Et si catégoriser la personne c’est une justification pour moins bien la prendre en charge, pour ne pas lui donner de médicaments par exemple, pas lui donner d’antidouleurs, pour la traiter moins bien que les autres, alors là oui, on tombe dans une forme de racisme. Mais utiliser ces catégories pour soigner tout le monde de la même manière, ou en tout cas que le résultat soit le même pour tout le monde, ok. Si à un moment donné on doit corriger certaines différences qui sont dues soit à une origine culturelle ou géographique ou autre, parce que ça arrive en médecine, pourquoi pas ? Pour moi, c’est ce que je dis aux étudiants, la boussole ça doit être le résultat, ça doit être la conséquence.
Clémentine
Est-ce que tes étudiants, ça leur arrive parfois dans ton cours, donc tu me disais que c’est les sixièmes années, qui ont déjà la capacité d’être face à des publics là où ils sont internes, est-ce que des fois ils tombent des nues ? Ils n’avaient jamais compris comment ça marchait, ou jamais entendu parler, ou vraiment tu leur apportes des infos auxquelles ils n’avaient jamais eu accès avant ?
Racky Ka-Sy
On leur apporte des explications de ce qu’ils ont déjà vu, parce que bien souvent ils ont déjà vu, déjà expérimenté, et pendant le cours on a énormément de témoignages de personnes, et ils n’hésitent pas à prendre la parole, à raconter soit une expérience en stage, soit une expérience personnelle, Mais ce qui arrive, que ce soit chez les étudiants ou chez d’autres publics en fait, quand j’interviens sur ce sujet-là, c’est une prise de conscience des personnes concernées, mais qui ne savaient pas en fait mettre des mots sur ce qu’elles vivaient, et qui ne savaient pas à quel point, tu vois, c’était… Que leur vie était impactée, à quel point leur vie était impactée.
Clémentine
Tu veux dire que ce seraient des étudiants et étudiantes racisés ?
Racky Ka-Sy
Oui, étudiants et étudiantes racisés ou autres. Je pense à une intervention que j’ai faite chez des enseignants et même là chez les étudiants l’année dernière. Ça arrive souvent que les personnes racisées soient juste bouleversées en fait, de ce qu’elles viennent d’entendre. Donc on a les deux. Il y a ceux qui prennent conscience, ceux qui ne prennent pas conscience et qui se fichent du problème, je ne les entends pas. Donc jamais personne n’est venu me voir en me disant « je ne suis pas d’accord avec ce que vous dites ».
Clémentine
« C’est pas vrai ».
Racky Ka-Sy
« Vous exagérez, c’est pas vrai ».
Clémentine
« Vous parlez trop fort, vous exagérez, c’est pas vrai ». On vient de confirmer tous les stéréotypes.
Racky Ka-Sy
Jamais, jamais.

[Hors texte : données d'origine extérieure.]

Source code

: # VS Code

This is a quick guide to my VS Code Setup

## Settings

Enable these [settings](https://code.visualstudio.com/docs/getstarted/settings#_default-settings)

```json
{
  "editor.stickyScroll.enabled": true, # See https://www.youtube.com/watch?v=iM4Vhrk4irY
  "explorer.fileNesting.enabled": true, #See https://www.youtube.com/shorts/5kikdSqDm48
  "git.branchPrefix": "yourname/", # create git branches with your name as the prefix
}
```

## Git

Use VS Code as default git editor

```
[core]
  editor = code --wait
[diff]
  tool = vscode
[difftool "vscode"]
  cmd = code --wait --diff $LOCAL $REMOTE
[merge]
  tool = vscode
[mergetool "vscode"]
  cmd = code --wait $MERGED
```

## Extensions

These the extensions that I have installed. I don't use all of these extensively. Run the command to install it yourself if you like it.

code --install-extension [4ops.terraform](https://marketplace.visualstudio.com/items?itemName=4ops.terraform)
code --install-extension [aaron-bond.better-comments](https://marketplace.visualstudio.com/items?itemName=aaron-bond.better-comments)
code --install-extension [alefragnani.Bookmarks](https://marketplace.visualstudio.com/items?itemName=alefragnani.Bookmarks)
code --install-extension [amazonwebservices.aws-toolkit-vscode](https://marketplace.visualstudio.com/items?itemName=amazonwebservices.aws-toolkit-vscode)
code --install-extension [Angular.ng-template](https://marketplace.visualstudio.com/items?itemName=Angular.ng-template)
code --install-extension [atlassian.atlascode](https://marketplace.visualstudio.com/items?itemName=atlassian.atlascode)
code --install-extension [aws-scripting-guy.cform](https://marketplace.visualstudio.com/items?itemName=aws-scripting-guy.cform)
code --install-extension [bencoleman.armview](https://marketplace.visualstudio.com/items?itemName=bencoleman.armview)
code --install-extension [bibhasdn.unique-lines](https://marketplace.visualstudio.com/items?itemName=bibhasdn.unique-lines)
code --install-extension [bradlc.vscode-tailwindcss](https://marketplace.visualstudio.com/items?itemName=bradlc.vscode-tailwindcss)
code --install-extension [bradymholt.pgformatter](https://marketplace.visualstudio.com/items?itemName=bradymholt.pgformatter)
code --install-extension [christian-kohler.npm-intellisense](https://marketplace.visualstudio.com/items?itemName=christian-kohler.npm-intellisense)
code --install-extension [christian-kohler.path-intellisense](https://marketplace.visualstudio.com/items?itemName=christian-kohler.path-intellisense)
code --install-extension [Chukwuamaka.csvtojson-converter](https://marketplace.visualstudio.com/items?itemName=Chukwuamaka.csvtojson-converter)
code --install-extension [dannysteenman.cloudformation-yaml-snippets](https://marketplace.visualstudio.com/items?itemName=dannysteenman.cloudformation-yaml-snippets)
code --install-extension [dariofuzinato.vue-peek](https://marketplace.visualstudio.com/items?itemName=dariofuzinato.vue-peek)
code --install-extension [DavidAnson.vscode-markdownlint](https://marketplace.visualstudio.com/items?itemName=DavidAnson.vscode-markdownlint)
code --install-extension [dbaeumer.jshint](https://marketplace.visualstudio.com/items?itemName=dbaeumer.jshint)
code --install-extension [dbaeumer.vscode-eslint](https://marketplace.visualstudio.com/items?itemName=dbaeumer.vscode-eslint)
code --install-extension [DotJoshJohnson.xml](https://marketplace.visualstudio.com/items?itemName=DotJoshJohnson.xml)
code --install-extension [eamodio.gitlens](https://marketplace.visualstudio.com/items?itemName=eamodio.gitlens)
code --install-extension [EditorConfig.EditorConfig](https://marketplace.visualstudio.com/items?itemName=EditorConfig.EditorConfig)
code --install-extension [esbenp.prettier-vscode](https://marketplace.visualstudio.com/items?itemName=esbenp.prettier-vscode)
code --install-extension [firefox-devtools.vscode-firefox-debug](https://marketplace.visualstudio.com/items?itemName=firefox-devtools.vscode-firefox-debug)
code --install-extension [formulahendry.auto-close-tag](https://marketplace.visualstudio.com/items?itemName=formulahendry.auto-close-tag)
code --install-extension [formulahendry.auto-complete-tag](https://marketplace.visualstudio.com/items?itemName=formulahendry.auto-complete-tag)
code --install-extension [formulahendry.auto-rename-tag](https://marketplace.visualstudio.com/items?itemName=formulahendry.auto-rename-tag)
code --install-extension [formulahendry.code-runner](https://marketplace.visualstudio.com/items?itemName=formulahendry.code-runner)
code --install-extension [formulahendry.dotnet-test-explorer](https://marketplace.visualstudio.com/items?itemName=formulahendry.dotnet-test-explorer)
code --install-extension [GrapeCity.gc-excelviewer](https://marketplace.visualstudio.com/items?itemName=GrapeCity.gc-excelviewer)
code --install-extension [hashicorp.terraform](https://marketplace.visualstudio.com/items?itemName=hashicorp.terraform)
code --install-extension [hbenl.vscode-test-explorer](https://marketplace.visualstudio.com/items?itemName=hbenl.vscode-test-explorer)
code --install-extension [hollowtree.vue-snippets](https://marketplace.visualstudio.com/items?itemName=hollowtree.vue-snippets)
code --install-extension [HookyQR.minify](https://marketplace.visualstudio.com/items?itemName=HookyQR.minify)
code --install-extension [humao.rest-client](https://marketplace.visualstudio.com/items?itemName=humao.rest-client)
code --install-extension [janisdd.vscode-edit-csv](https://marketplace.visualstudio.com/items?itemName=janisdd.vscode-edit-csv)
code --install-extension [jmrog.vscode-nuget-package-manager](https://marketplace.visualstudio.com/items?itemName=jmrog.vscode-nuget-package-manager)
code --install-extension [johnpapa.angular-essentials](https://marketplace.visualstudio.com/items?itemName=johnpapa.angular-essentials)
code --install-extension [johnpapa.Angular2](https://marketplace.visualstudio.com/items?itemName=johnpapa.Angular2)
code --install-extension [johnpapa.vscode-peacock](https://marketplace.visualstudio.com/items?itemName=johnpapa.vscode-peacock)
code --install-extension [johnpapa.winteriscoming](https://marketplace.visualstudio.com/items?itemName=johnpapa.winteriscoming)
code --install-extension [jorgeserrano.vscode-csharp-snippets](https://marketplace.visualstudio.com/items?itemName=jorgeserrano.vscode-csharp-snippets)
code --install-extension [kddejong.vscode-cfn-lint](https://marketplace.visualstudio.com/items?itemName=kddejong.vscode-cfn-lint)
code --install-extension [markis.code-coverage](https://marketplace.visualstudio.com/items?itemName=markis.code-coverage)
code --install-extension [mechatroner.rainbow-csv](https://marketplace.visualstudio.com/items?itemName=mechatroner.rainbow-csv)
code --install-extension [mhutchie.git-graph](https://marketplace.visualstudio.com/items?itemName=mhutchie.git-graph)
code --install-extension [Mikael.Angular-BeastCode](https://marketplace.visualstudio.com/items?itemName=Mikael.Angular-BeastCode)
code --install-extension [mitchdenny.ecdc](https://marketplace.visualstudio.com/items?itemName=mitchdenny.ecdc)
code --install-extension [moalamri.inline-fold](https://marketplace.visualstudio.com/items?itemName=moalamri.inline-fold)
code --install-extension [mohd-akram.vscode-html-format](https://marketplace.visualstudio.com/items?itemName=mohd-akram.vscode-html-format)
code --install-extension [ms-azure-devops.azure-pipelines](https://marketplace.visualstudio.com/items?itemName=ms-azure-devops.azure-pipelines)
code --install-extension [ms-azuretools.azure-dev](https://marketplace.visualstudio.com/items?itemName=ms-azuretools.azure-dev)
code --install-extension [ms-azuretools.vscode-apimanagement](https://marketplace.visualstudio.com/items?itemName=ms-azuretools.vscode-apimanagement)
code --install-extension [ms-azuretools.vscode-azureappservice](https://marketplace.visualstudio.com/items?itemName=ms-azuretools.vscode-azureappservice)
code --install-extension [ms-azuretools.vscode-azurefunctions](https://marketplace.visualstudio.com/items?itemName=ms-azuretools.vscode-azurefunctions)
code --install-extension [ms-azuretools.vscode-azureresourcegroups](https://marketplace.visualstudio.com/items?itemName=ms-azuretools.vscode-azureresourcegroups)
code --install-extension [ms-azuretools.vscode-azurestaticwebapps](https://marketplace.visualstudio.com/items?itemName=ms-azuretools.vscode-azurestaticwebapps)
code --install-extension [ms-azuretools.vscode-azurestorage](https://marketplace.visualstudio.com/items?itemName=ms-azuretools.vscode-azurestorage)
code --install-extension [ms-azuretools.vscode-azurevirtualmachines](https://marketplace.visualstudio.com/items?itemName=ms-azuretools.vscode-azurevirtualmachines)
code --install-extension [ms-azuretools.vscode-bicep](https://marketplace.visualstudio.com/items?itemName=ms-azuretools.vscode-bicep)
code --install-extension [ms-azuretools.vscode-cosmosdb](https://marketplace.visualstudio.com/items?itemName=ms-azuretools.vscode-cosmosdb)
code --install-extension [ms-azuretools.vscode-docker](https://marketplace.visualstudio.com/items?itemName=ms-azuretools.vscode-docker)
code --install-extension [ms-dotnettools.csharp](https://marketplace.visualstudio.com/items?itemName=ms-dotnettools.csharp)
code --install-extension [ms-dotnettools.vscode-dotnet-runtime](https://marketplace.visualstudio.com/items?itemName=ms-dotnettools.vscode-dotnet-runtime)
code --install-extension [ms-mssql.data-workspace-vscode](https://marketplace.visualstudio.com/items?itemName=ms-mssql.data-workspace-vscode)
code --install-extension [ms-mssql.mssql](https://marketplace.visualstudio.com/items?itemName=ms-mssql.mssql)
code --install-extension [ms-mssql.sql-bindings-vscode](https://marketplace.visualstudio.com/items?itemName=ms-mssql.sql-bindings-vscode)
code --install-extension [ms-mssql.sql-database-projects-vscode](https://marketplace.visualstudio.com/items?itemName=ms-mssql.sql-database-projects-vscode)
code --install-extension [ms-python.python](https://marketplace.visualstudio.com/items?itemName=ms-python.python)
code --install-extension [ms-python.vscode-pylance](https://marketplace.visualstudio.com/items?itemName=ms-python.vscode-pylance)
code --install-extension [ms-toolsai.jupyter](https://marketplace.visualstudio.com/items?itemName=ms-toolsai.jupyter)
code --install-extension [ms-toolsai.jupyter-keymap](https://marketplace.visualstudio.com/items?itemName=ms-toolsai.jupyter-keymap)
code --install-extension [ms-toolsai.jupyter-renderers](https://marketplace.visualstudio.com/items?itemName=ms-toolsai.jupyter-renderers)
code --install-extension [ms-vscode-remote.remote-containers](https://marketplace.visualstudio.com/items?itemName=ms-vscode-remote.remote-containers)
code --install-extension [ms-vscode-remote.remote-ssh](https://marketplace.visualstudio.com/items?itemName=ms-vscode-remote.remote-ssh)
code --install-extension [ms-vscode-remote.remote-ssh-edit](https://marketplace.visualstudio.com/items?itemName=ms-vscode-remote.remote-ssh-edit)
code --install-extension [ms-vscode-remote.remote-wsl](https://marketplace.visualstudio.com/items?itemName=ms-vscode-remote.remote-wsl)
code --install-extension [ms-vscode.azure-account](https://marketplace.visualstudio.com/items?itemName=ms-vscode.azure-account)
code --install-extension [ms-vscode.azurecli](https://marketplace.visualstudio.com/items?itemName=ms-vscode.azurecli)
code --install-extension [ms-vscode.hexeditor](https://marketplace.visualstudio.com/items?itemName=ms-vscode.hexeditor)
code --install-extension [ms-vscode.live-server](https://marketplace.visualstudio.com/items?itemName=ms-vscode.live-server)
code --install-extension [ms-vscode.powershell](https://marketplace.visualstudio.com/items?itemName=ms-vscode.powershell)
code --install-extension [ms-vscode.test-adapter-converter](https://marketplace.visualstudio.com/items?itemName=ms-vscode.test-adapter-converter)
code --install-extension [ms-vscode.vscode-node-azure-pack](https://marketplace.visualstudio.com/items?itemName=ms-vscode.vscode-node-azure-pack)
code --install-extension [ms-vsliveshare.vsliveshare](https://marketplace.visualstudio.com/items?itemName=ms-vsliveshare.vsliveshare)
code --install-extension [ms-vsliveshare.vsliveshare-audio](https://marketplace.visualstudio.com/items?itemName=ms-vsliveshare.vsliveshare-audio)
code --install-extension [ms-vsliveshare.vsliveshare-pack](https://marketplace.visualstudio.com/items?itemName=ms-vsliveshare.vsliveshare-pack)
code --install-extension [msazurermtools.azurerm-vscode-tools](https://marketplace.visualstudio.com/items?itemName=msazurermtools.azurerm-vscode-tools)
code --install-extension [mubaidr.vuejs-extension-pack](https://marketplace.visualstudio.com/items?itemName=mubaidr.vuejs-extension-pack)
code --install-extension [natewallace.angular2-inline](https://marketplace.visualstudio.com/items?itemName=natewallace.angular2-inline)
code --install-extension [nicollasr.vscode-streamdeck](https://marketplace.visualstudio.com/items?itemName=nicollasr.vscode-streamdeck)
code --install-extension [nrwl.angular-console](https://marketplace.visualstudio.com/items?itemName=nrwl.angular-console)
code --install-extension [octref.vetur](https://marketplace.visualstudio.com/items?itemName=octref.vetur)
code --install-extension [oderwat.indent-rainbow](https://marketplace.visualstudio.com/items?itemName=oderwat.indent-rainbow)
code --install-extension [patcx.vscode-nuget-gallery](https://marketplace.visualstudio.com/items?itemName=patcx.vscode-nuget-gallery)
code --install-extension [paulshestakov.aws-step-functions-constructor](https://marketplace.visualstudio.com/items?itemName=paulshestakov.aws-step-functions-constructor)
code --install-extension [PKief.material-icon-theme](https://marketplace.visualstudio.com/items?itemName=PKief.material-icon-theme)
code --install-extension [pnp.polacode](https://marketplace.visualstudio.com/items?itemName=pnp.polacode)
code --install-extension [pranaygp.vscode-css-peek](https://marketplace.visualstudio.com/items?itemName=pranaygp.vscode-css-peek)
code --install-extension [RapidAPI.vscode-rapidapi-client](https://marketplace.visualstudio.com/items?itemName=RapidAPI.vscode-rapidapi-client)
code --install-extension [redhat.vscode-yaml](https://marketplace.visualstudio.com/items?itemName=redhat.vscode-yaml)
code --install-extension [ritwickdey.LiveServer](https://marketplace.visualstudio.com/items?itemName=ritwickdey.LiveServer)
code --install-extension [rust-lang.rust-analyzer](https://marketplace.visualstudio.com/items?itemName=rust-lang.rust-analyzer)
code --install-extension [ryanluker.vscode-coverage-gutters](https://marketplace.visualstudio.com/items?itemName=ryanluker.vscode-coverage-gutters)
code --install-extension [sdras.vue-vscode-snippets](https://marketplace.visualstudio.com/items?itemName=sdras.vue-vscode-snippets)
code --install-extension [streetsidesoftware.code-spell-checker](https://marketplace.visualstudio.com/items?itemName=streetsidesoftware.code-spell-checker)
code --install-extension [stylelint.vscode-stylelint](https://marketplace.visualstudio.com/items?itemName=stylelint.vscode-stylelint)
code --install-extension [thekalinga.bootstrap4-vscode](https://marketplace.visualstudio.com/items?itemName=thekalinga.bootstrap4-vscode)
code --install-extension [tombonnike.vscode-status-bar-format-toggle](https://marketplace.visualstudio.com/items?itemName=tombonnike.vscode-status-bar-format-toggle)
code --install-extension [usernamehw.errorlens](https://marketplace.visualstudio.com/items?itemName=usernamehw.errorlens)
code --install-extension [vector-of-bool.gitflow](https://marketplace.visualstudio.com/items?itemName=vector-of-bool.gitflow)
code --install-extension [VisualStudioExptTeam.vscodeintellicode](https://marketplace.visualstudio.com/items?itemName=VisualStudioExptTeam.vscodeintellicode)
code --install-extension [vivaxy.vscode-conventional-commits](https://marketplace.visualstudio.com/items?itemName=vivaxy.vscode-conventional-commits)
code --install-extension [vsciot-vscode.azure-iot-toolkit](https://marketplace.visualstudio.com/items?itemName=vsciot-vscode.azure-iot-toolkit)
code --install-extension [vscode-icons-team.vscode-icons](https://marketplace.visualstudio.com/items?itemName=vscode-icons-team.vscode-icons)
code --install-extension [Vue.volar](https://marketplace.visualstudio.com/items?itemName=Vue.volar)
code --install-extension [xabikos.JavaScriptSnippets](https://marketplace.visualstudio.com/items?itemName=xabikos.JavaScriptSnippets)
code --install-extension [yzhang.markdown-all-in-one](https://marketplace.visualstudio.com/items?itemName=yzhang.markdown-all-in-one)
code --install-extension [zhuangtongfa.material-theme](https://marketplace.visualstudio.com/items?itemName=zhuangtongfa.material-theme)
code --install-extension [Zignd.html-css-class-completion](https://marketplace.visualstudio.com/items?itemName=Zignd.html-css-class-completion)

Je n’ai jamais eu ça, même sur les réseaux, jamais. Des débats, rien de grave. Et donc, une compréhension de ce qui se passe, plein d’exemples, et des personnes qui sont bouleversées parce qu’elles se rendent compte de ce qu’elles vivent.
Clémentine
Est-ce que tu as du coup des médecins, comme tu disais, la jeune génération, ils sont plus ouverts, ils sont plus curieux de faire au mieux pour leurs patients et patientes. Est-ce qu’ils viennent te voir en te demandant comment je fais dans cette situation ? Est-ce qu’ils ont des questions concrètes parce qu’ils sont démunis et parfois Tu sais, parfois ça nous arrive à tous de faire passer un message et il est mal passé. On l’a mal exprimé, c’est perçu comme quelque chose de raciste. Que tu donnes cet exemple de quelqu’un qui demanderait l’origine ethnique de la personne, pas parce que ça l’intéresse dans sa vie personnelle, mais parce que ça a des conséquences sur sa santé. Est-ce qu’ils sont confrontés à ces interrogations-là ?
Racky Ka-Sy
Oui, c’est la question qui revient le plus souvent. Comment je fais concrètement quand je suis en stage et que je vois des choses inacceptables, comment je fais ? Sachant que quand t’es étudiant, quand t’es stagiaire, bah t’es un peu en position de vulnérabilité. Tu veux quand même valider ton stage, tu veux pas te mettre à dos les chefs, les supérieurs, etc. Et même les collègues. Donc c’est délicat de dire quelque chose. Et moi je conseille… Alors la première chose c’est faites ce qui vous convient le mieux. C’est-à-dire qu’on n’est pas toujours obligé de réagir. Parce que si réagir c’est coûteux pour vous, émotionnellement, intellectuellement, et même au niveau de… Administrativement. Si c’est coûteux, ne le faites pas. Si c’est trop coûteux pour vous, à ce moment-là, il vaut mieux se préserver. Utilisez la stratégie qui vous correspond le mieux.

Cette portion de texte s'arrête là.